MATERIALS AND METHODS
Mini-plants of rose ‘Revival’ on ‘Natal Briar’ rootstock were transplanted to
containers filled with 14 L of a peat:pine bark:sand medium (3:1:1 by volume), and
fertigated with a 0.5X strength Hoagland formulation (Table 1; Hoagland and Arnon,
1950) until they reached full (production) size. After six months they were transplanted to
square Dutch rose pots (6.2 L each) that were paired, physically dividing the root system
in two and each half effectively growing on one of the adjacent square pots. The pots
contained the same substrate used to grow the plants initially. They were allowed to
acclimate for six months to this split root system, being fertigated with the same 0.5X
Hoagland solution in both root halves. Thereafter the plants started to be fertigated with
different nutrient solutions on each one of their split root sections. The nutrient solutions
consisted of the control 0.5X Hoagland solution plus another set of nutrient solutions
supplemented with high pH (raised with 6 mM KHCO3 + NaHCO3), high boron, high
ammonium (applied as urea) and high salinity (as 30 mM NaCl) (Table 1). One half of the
root systems in each plant (i.e., one square pot) continued to receive the control 0.5X
Hoagland solution and the other half root section received one of the stressing solutions.

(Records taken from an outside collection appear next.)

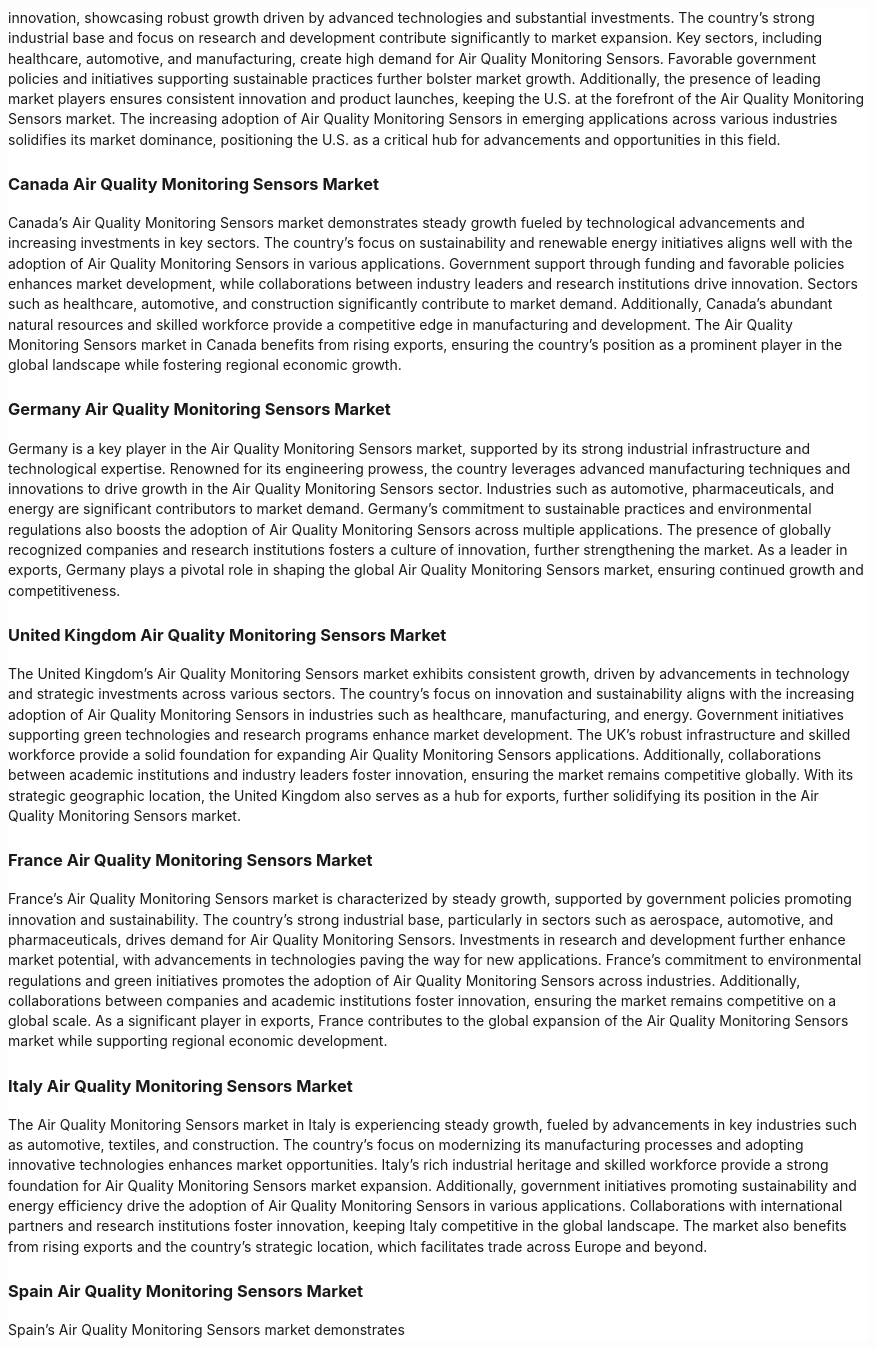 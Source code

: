 innovation, showcasing robust growth driven by advanced technologies and substantial investments. The country&rsquo;s strong industrial base and focus on research and development contribute significantly to market expansion. Key sectors, including healthcare, automotive, and manufacturing, create high demand for Air Quality Monitoring Sensors. Favorable government policies and initiatives supporting sustainable practices further bolster market growth. Additionally, the presence of leading market players ensures consistent innovation and product launches, keeping the U.S. at the forefront of the Air Quality Monitoring Sensors market. The increasing adoption of Air Quality Monitoring Sensors in emerging applications across various industries solidifies its market dominance, positioning the U.S. as a critical hub for advancements and opportunities in this field.</p><h3>Canada Air Quality Monitoring Sensors Market</h3><p>Canada&rsquo;s Air Quality Monitoring Sensors market demonstrates steady growth fueled by technological advancements and increasing investments in key sectors. The country&rsquo;s focus on sustainability and renewable energy initiatives aligns well with the adoption of Air Quality Monitoring Sensors in various applications. Government support through funding and favorable policies enhances market development, while collaborations between industry leaders and research institutions drive innovation. Sectors such as healthcare, automotive, and construction significantly contribute to market demand. Additionally, Canada&rsquo;s abundant natural resources and skilled workforce provide a competitive edge in manufacturing and development. The Air Quality Monitoring Sensors market in Canada benefits from rising exports, ensuring the country&rsquo;s position as a prominent player in the global landscape while fostering regional economic growth.</p><h3>Germany Air Quality Monitoring Sensors Market</h3><p>Germany is a key player in the Air Quality Monitoring Sensors market, supported by its strong industrial infrastructure and technological expertise. Renowned for its engineering prowess, the country leverages advanced manufacturing techniques and innovations to drive growth in the Air Quality Monitoring Sensors sector. Industries such as automotive, pharmaceuticals, and energy are significant contributors to market demand. Germany&rsquo;s commitment to sustainable practices and environmental regulations also boosts the adoption of Air Quality Monitoring Sensors across multiple applications. The presence of globally recognized companies and research institutions fosters a culture of innovation, further strengthening the market. As a leader in exports, Germany plays a pivotal role in shaping the global Air Quality Monitoring Sensors market, ensuring continued growth and competitiveness.</p><h3>United Kingdom Air Quality Monitoring Sensors Market</h3><p>The United Kingdom&rsquo;s Air Quality Monitoring Sensors market exhibits consistent growth, driven by advancements in technology and strategic investments across various sectors. The country&rsquo;s focus on innovation and sustainability aligns with the increasing adoption of Air Quality Monitoring Sensors in industries such as healthcare, manufacturing, and energy. Government initiatives supporting green technologies and research programs enhance market development. The UK&rsquo;s robust infrastructure and skilled workforce provide a solid foundation for expanding Air Quality Monitoring Sensors applications. Additionally, collaborations between academic institutions and industry leaders foster innovation, ensuring the market remains competitive globally. With its strategic geographic location, the United Kingdom also serves as a hub for exports, further solidifying its position in the Air Quality Monitoring Sensors market.</p><h3>France Air Quality Monitoring Sensors Market</h3><p>France&rsquo;s Air Quality Monitoring Sensors market is characterized by steady growth, supported by government policies promoting innovation and sustainability. The country&rsquo;s strong industrial base, particularly in sectors such as aerospace, automotive, and pharmaceuticals, drives demand for Air Quality Monitoring Sensors. Investments in research and development further enhance market potential, with advancements in technologies paving the way for new applications. France&rsquo;s commitment to environmental regulations and green initiatives promotes the adoption of Air Quality Monitoring Sensors across industries. Additionally, collaborations between companies and academic institutions foster innovation, ensuring the market remains competitive on a global scale. As a significant player in exports, France contributes to the global expansion of the Air Quality Monitoring Sensors market while supporting regional economic development.</p><h3>Italy Air Quality Monitoring Sensors Market</h3><p>The Air Quality Monitoring Sensors market in Italy is experiencing steady growth, fueled by advancements in key industries such as automotive, textiles, and construction. The country&rsquo;s focus on modernizing its manufacturing processes and adopting innovative technologies enhances market opportunities. Italy&rsquo;s rich industrial heritage and skilled workforce provide a strong foundation for Air Quality Monitoring Sensors market expansion. Additionally, government initiatives promoting sustainability and energy efficiency drive the adoption of Air Quality Monitoring Sensors in various applications. Collaborations with international partners and research institutions foster innovation, keeping Italy competitive in the global landscape. The market also benefits from rising exports and the country&rsquo;s strategic location, which facilitates trade across Europe and beyond.</p><h3>Spain Air Quality Monitoring Sensors Market</h3><p>Spain&rsquo;s Air Quality Monitoring Sensors market demonstrates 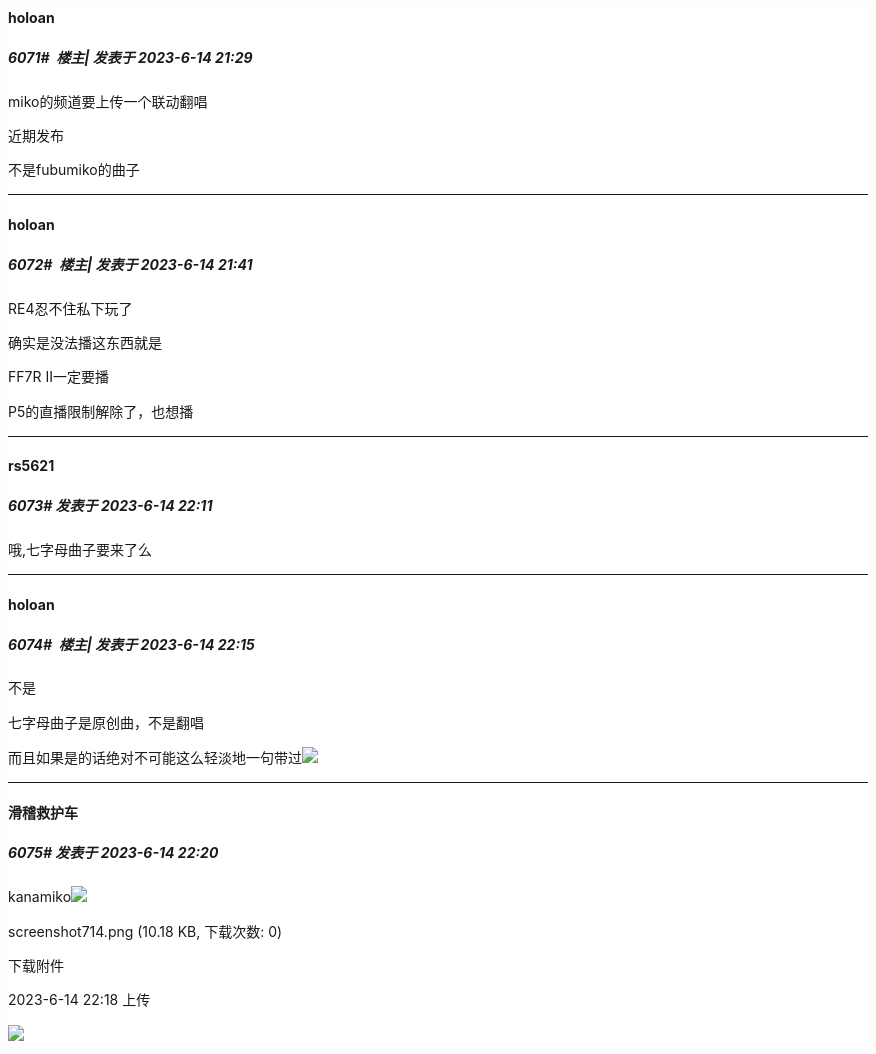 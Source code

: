 ####  holoan  
##### 6071#         楼主| 发表于 2023-6-14 21:29

miko的频道要上传一个联动翻唱

近期发布

不是fubumiko的曲子


*****

####  holoan  
##### 6072#         楼主| 发表于 2023-6-14 21:41

RE4忍不住私下玩了 

确实是没法播这东西就是

FF7R II一定要播

P5的直播限制解除了，也想播


*****

####  rs5621  
##### 6073#       发表于 2023-6-14 22:11

哦,七字母曲子要来了么


*****

####  holoan  
##### 6074#         楼主| 发表于 2023-6-14 22:15

不是

七字母曲子是原创曲，不是翻唱

而且如果是的话绝对不可能这么轻淡地一句带过<img src="https://static.saraba1st.com/image/smiley/face2017/067.png" referrerpolicy="no-referrer">

*****

####  滑稽救护车  
##### 6075#       发表于 2023-6-14 22:20

kanamiko<img src="https://static.saraba1st.com/image/smiley/face2017/072.png" referrerpolicy="no-referrer">

screenshot714.png
(10.18 KB, 下载次数: 0)

下载附件

2023-6-14 22:18 上传

<img src="https://img.saraba1st.com/forum/202306/14/221839dw3wqqq3d3ao3v2w.png" referrerpolicy="no-referrer">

Each root container was individually irrigated with Roberts spitters (one per pot) hooked
to the tanks containing the five nutrient solutions. Enough solution volumes were applied
to all treatments to produce target leaching fractions of ~25%. Leachate trays were placed
underneath selected containers (containing ½ root systems) from all treatments, and
leachates were collected, measured and subsamples retained for chemical analyses.
A total of eight plants (replicates) were randomly assigned to each treatment,
arranged on top of metal lattice tables that allowed for unimpeded drainage, inside a
climate-controlled glasshouse (targets of 28 and 18°C day and night, respectively). The
plants were managed through pruning practices to produce synchronized flushes of
growth and flowering. Data collected included harvested (cut flower) dry biomass and
number of cut flowers per plant, flower stem length and leaf chlorophyll (SPAD) index.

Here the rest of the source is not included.